╭─ EXTRACTED MATERIAL

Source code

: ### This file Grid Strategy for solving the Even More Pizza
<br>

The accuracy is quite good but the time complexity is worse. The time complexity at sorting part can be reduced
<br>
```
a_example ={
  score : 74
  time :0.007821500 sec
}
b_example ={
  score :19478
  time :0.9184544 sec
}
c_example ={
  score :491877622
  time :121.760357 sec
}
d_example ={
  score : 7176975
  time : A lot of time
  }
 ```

╰─
╭─ EXTRACTED MATERIAL

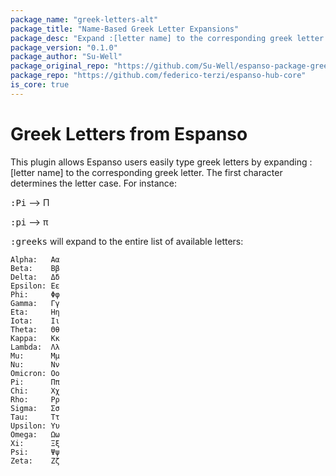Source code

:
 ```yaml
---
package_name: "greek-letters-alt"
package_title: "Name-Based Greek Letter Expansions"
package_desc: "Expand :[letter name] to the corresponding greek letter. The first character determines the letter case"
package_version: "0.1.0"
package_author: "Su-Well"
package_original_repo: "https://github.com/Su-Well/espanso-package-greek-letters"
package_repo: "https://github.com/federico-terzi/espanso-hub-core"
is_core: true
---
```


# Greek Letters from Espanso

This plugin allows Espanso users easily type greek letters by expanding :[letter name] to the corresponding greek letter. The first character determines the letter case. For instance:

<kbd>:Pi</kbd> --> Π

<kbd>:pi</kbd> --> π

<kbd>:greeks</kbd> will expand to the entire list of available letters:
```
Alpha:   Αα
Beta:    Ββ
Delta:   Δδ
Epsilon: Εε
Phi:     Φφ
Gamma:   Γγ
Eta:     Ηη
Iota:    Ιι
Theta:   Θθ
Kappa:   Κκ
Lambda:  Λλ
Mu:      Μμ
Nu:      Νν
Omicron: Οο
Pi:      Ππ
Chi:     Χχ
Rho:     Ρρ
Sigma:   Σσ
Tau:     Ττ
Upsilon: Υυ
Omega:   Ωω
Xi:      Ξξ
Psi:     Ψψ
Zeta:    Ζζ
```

╰─

◆ ASSIGNMENT ◆
Each line containing the word "score" must be pulled from the listing and copied.

◆ EXERCISE RESPONSE ◆
  score : 74
  score :19478
  score :491877622
  score : 7176975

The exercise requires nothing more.